(Excerpted records)
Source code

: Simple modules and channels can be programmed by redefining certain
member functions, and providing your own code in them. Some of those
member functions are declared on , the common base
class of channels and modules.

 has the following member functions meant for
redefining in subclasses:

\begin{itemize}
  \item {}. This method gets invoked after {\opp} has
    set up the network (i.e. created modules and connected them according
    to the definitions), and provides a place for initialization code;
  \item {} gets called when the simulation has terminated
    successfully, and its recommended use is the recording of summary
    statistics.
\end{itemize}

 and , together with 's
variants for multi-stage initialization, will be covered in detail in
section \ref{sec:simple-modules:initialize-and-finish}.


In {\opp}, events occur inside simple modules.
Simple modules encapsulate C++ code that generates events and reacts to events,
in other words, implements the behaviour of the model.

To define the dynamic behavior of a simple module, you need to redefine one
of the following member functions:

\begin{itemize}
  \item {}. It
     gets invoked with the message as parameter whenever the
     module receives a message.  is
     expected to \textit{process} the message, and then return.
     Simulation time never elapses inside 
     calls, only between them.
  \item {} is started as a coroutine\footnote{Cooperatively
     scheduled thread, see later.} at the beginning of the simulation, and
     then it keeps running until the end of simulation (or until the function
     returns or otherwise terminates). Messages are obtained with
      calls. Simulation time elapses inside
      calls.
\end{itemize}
(End Excerpted records)
Each record must be output exactly, with none omitted.

Solution to the exercise -
Source code

: Simple modules and channels can be programmed by redefining certain
member functions, and providing your own code in them. Some of those
member functions are declared on , the common base
class of channels and modules.

 has the following member functions meant for
redefining in subclasses:

\begin{itemize}
  \item {}. This method gets invoked after {\opp} has
    set up the network (i.e. created modules and connected them according
    to the definitions), and provides a place for initialization code;
  \item {} gets called when the simulation has terminated
    successfully, and its recommended use is the recording of summary
    statistics.
\end{itemize}

 and , together with 's
variants for multi-stage initialization, will be covered in detail in
section \ref{sec:simple-modules:initialize-and-finish}.


In {\opp}, events occur inside simple modules.
Simple modules encapsulate C++ code that generates events and reacts to events,
in other words, implements the behaviour of the model.

To define the dynamic behavior of a simple module, you need to redefine one
of the following member functions:

\begin{itemize}
  \item {}. It
     gets invoked with the message as parameter whenever the
     module receives a message.  is
     expected to \textit{process} the message, and then return.
     Simulation time never elapses inside 
     calls, only between them.
  \item {} is started as a coroutine\footnote{Cooperatively
     scheduled thread, see later.} at the beginning of the simulation, and
     then it keeps running until the end of simulation (or until the function
     returns or otherwise terminates). Messages are obtained with
      calls. Simulation time elapses inside
      calls.
\end{itemize}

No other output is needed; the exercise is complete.